Michelin Is Out to Make the World’s Greenest Tire
(Bloomberg) -- Making tires for an electric vehicle is a ruthless exercise in compromise. Too much stick and the car won’t travel as far on a charge; too little, it will silently slide off the road. Exacerbating the equation is the fact that these vehicles are ponderously heavy.
Michelin, however, says it has finally perfected the mix after 30 years of tinkering with its rubber recipes. If EV ranges tick slightly higher in the next few months, the battery chemists won’t deserve all the praise; save some for the tire wizards.
Next: they want to make that same tire a data engine and, while they’re at it, fully recyclable.
Hyperdrive caught up with Alexis Garcin, chairman and president of Michelin North America, to talk about the company’s R&D blitz and how he’s preparing for a massive wave of electric vehicles.
How does your approach change with an electric vehicle?
It has more or less the same complexity as making a tire for a combustion car, but it brings it to another level. You have to ensure safety but you have to minimize resistance, because it has a direct link with the fuel consumption. And the high tech materials used have to be lighter and lighter, because if the car is getting heavier, we have to make sure that the tire won’t. That’s really a subtle mix.
So these tires are purpose-built for EVs?
In March, we unveiled the e.PRIMACY, which will come later this year for larger SUVs in the U.S. That tire is bringing up to 7% additional range to electric vehicles, because it is optimized to reduce the road resistance without compromising any of the performance. That’s a technology we mastered and we’re just rolling it out.
The second example is on the Pilot Sport, which we just released. It’s a dedicated tire for electric sports cars and it brings up to 37 miles of additional range, because of that optimization of running resistance.
What does R&D look like now?
We have massively re-accelerated our investments in what we call the high-tech material division. Those open us up to new domains, like aerospace, like medical and other industries. Our vision is to have a fully renewable and recyclable tire by 2050. Today, more or less, 30% of the tire is renewable and recyclable.
Is the size of vehicles today a challenge?
We have to adapt constantly our production system to that. Ten years ago, I would say we were massively producing 16- to 17-, maybe 18-inch products; today we are definitely in the 20, 22-inch range and already increasing production on 24-inch tires.Has EV adoption changed your sales and distribution strategy?
I think personally what’s happening right now is a deep transformation of the auto industry and it pushes the car manufacturers to think about a new business model. The value stream will probably move from buying a car and getting maintenance to some services that you buy every month or some packages you can integrate every 6 months, depending on new features and technologies that are being developed. We were the first manufacturer, starting in 2012, to put an RFID chip in every medium- and heavy-duty truck tire. By 2023, every passenger car tire will be equipped with an RFID chip because we believe they are a nice business model. There are so many offers we can build around tires, because at the end of the day that’s the only part of the car touching the road.
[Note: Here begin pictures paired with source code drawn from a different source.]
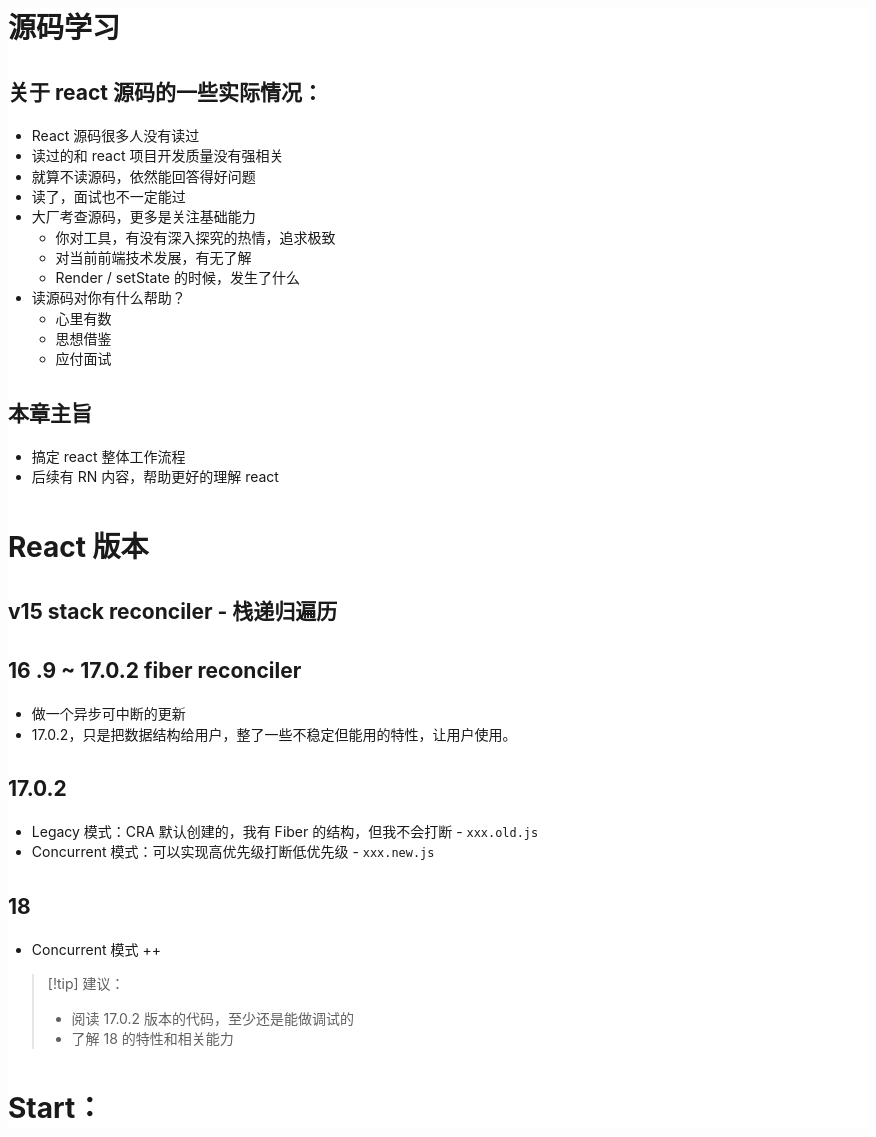 # 源码学习

## 关于 react 源码的一些实际情况：

- React 源码很多人没有读过
- 读过的和 react 项目开发质量没有强相关
- 就算不读源码，依然能回答得好问题
- 读了，面试也不一定能过
- 大厂考查源码，更多是关注基础能力
  - 你对工具，有没有深入探究的热情，追求极致
  - 对当前前端技术发展，有无了解
  - Render / setState 的时候，发生了什么
- 读源码对你有什么帮助？
  - 心里有数
  - 思想借鉴
  - 应付面试

## 本章主旨

- 搞定 react 整体工作流程
- 后续有 RN 内容，帮助更好的理解 react

# React 版本

## v15 stack reconciler - 栈递归遍历

## 16 .9 ~ 17.0.2 fiber reconciler

- 做一个异步可中断的更新
- 17.0.2，只是把数据结构给用户，整了一些不稳定但能用的特性，让用户使用。

## 17.0.2

- Legacy 模式：CRA 默认创建的，我有 Fiber 的结构，但我不会打断 - `xxx.old.js`
- Concurrent 模式：可以实现高优先级打断低优先级 - `xxx.new.js`

## 18

- Concurrent 模式 ++

>[!tip] 建议：
>- 阅读 17.0.2 版本的代码，至少还是能做调试的
>- 了解 18 的特性和相关能力

# Start：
Can you give me some examples?
I see the RFID as an enabler. It’s not there to store information; it’s just like your social security number. Once it’s in the cloud, every time that tire shows up for maintenance, you can track that mileage and then you can push some information to the driver: ‘By the way, it might be time for you to make a rotation,’ or ‘you should be very close to the minimum tread depth and you might think about changing your tires.’ This is the kind of information that we can very easily share and deploy today. It’s even more valuable for the B2B customers. When you have a 10,000-vehicle fleet, this is a gold mine, because it’s such a high source of efficiency.
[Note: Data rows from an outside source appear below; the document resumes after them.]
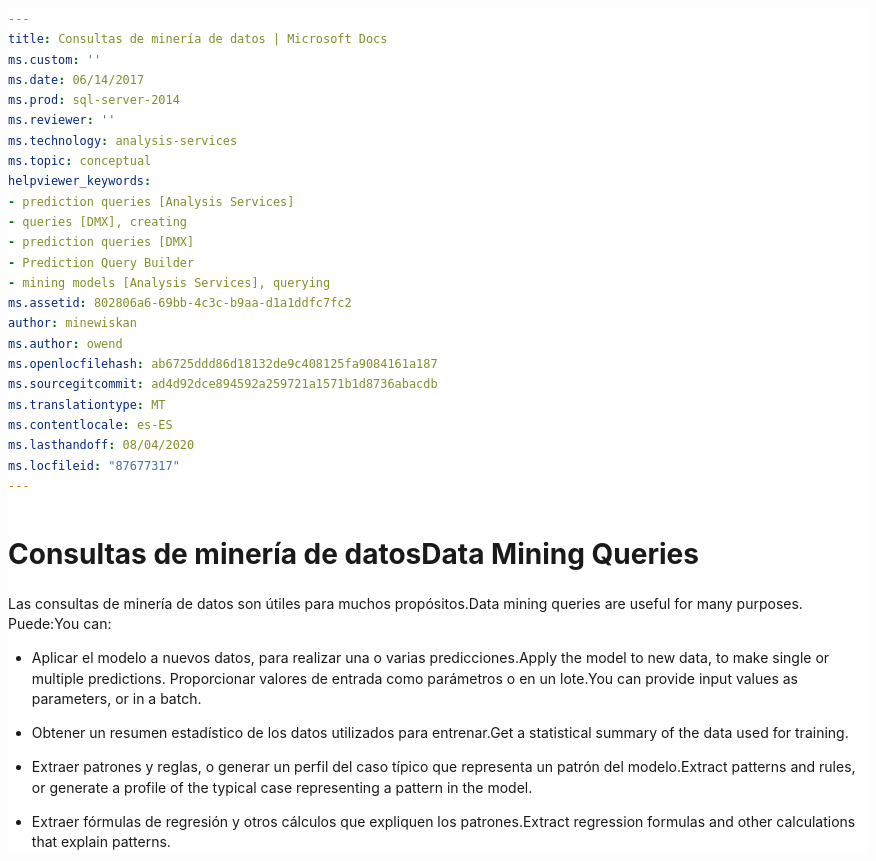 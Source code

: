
 ```yaml
---
title: Consultas de minería de datos | Microsoft Docs
ms.custom: ''
ms.date: 06/14/2017
ms.prod: sql-server-2014
ms.reviewer: ''
ms.technology: analysis-services
ms.topic: conceptual
helpviewer_keywords:
- prediction queries [Analysis Services]
- queries [DMX], creating
- prediction queries [DMX]
- Prediction Query Builder
- mining models [Analysis Services], querying
ms.assetid: 802806a6-69bb-4c3c-b9aa-d1a1ddfc7fc2
author: minewiskan
ms.author: owend
ms.openlocfilehash: ab6725ddd86d18132de9c408125fa9084161a187
ms.sourcegitcommit: ad4d92dce894592a259721a1571b1d8736abacdb
ms.translationtype: MT
ms.contentlocale: es-ES
ms.lasthandoff: 08/04/2020
ms.locfileid: "87677317"
---
```

# <a name="data-mining-queries"></a><span data-ttu-id="15229-102">Consultas de minería de datos</span><span class="sxs-lookup"><span data-stu-id="15229-102">Data Mining Queries</span></span>
  <span data-ttu-id="15229-103">Las consultas de minería de datos son útiles para muchos propósitos.</span><span class="sxs-lookup"><span data-stu-id="15229-103">Data mining queries are useful for many purposes.</span></span> <span data-ttu-id="15229-104">Puede:</span><span class="sxs-lookup"><span data-stu-id="15229-104">You can:</span></span>  
  
-   <span data-ttu-id="15229-105">Aplicar el modelo a nuevos datos, para realizar una o varias predicciones.</span><span class="sxs-lookup"><span data-stu-id="15229-105">Apply the model to new data, to make single or multiple predictions.</span></span> <span data-ttu-id="15229-106">Proporcionar valores de entrada como parámetros o en un lote.</span><span class="sxs-lookup"><span data-stu-id="15229-106">You can provide input values as parameters, or in a batch.</span></span>  
  
-   <span data-ttu-id="15229-107">Obtener un resumen estadístico de los datos utilizados para entrenar.</span><span class="sxs-lookup"><span data-stu-id="15229-107">Get a statistical summary of the data used for training.</span></span>  
  
-   <span data-ttu-id="15229-108">Extraer patrones y reglas, o generar un perfil del caso típico que representa un patrón del modelo.</span><span class="sxs-lookup"><span data-stu-id="15229-108">Extract patterns and rules, or generate a profile of the typical case representing a pattern in the model.</span></span>  
  
-   <span data-ttu-id="15229-109">Extraer fórmulas de regresión y otros cálculos que expliquen los patrones.</span><span class="sxs-lookup"><span data-stu-id="15229-109">Extract regression formulas and other calculations that explain patterns.</span></span>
Are you talking to automakers earlier in the process?
I would say so. They need a strong partner to cope with the challenges they face when they are designing the vehicle — the range and the weight and the noise and everything we just talked about. And each one of them might have a different approach in terms of their after-market strategies. The after-market — [warranties, long-term service, extra parts ]— will be completely revamped in the next five or 10 years.
When you have these conversations, with say, Tesla or Rivian, how customized do you get?
When we talk to [manufacturers], most of the time, the tires developed are made specifically to those cars. Because the cars are so unique, because of the interaction of the weight, the torque and the chassis of the vehicle, each one is different. Most of the tires are very, very tuned and made specific down to the model level. It’s much more complex than it appears.